The reason female execs leave is not glass ceiling

New research has revealed that there is a more insidious reason why females leave corporate jobs

Retention of senior female executives is a major battleground for HR, and new research has revealed that while the glass ceiling remains intact, a more insidious reason females leave corporate jobs is that they become fed up with toxic work cultures.

According to the opinions of more than 300 female entrepreneurs, almost a quarter (23%) cited that culture and values misalignment was the main reason they have left their corporate jobs. Less than one per cent of those surveyed by Corporate Crossovers said the glass ceiling, including factors such as the pay disparity, was their reason for leaving.
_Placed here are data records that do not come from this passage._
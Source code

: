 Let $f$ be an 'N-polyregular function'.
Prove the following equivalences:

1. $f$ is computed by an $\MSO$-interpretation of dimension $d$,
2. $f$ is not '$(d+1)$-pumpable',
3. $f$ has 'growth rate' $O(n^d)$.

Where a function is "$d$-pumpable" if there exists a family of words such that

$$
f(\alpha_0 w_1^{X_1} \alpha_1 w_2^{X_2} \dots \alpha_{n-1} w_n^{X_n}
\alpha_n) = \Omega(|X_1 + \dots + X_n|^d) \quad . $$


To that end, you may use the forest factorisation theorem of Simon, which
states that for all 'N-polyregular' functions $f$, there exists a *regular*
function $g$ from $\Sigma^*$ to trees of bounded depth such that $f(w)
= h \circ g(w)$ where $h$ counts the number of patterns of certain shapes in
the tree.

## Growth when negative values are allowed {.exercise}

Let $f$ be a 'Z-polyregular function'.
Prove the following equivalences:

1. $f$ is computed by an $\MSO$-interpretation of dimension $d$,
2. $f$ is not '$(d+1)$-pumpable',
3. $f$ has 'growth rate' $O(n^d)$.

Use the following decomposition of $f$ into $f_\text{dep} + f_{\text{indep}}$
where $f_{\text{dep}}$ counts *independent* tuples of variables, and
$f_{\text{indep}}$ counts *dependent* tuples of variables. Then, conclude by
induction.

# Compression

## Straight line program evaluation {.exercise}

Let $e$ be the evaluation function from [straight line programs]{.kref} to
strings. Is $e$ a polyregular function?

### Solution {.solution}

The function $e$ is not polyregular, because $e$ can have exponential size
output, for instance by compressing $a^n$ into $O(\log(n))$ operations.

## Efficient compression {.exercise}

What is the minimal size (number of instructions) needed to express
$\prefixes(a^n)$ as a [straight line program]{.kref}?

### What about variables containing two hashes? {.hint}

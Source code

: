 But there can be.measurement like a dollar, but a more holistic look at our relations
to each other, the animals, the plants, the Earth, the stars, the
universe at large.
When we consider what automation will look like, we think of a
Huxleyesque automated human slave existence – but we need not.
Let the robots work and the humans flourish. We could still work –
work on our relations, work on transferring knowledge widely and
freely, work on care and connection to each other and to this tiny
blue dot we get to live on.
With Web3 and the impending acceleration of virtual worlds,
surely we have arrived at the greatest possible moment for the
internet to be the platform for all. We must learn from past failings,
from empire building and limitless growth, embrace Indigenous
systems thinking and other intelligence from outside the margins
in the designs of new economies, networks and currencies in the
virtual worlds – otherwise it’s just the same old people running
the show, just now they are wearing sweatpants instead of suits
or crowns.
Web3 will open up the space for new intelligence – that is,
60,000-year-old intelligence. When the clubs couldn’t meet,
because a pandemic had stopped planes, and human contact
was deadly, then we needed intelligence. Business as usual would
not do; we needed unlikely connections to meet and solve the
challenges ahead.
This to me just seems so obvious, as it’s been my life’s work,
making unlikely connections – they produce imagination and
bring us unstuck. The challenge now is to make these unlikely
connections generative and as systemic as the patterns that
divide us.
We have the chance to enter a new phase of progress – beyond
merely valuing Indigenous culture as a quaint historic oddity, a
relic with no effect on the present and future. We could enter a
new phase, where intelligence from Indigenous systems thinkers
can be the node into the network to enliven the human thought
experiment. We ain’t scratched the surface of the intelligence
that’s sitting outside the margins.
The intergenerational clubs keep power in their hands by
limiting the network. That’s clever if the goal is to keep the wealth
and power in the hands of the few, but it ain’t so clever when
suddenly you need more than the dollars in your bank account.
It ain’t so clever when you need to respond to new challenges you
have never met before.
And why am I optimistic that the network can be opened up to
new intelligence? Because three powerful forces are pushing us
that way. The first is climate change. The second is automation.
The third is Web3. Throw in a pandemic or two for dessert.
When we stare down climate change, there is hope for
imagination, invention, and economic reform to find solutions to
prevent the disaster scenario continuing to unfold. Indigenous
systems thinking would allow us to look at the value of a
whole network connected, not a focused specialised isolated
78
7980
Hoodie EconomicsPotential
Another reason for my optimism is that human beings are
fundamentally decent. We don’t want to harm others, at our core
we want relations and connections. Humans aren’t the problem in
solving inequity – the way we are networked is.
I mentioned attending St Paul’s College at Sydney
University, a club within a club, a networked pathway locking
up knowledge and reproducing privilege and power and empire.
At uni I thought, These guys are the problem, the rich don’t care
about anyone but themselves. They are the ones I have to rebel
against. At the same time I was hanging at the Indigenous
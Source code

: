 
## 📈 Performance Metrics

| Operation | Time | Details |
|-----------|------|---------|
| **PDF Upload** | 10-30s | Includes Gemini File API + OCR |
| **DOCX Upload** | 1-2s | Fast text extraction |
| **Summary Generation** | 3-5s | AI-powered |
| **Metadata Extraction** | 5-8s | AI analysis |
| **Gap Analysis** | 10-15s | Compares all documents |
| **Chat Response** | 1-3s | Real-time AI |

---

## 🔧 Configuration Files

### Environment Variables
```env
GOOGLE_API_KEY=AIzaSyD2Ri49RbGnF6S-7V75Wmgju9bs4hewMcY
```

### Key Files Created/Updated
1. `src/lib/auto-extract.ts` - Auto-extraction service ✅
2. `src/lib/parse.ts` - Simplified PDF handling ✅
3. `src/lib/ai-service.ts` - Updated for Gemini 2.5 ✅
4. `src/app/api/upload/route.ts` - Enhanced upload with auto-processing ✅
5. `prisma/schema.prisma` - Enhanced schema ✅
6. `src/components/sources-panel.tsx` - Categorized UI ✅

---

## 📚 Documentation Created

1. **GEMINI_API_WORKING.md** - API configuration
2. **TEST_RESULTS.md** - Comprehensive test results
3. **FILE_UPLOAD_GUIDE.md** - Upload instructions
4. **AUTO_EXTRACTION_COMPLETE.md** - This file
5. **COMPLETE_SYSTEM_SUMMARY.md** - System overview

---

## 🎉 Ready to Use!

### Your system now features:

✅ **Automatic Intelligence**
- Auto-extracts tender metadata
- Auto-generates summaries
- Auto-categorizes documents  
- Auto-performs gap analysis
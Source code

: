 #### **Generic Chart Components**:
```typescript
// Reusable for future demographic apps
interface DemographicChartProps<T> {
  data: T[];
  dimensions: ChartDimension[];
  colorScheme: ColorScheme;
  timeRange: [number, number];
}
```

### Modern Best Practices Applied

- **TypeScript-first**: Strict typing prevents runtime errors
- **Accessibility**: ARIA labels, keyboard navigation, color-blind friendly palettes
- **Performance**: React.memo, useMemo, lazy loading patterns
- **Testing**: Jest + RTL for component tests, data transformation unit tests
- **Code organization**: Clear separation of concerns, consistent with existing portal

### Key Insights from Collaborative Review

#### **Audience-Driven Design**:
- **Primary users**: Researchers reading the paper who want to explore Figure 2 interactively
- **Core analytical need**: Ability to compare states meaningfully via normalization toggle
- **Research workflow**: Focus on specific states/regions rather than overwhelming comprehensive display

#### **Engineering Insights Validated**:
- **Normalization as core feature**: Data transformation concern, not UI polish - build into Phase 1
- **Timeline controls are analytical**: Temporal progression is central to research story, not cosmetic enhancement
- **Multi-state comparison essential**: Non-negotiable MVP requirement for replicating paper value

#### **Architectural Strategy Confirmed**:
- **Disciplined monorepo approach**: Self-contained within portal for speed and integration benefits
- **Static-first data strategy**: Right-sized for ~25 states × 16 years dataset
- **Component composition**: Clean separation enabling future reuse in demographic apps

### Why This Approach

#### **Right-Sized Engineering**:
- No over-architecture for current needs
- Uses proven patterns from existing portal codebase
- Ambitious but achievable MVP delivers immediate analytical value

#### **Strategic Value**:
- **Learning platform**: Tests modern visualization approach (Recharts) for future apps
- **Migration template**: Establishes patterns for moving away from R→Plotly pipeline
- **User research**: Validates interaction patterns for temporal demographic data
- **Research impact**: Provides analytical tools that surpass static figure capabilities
Some 68% of the women who participated in the survey now earn less than when they were in corporate employment, yet almost two thirds said they would never go back to corporate life despite being unhappy with their current income level. The finding highlights the need for greater workplace flexibility, and the degree to which women value their personal time and work environment over cash.

The survey was analysed by Wendy Kerr, a business expert specialising in advising women who leave the corporate world to run their own business. According to Kerr, many women get sick of macho corporate environments. “They are tired of putting up with the toxic culture and they start to disengage, valuing their time and autonomy above their salary and job. This is the catalyst for them to leave and set up their own enterprises,” Kerr said.

One survey participant who now manages her own consultancy firm said that after a successful corporate career she decided to leave and set up her own business because she was fed up and disappointed with management not 'walking the talk'. “When it came to managing people and truly honouring the values that they regularly spoke about, [management] didn't necessarily live and breathe those values on a day-to-day basis,” Trisha Proud said.

Other survey participants echoed this theme. “There was a disconnect between my values and the corporate world's values,” one participant said. Another added, “I got tired of wasting time on political activity versus actually doing the job”.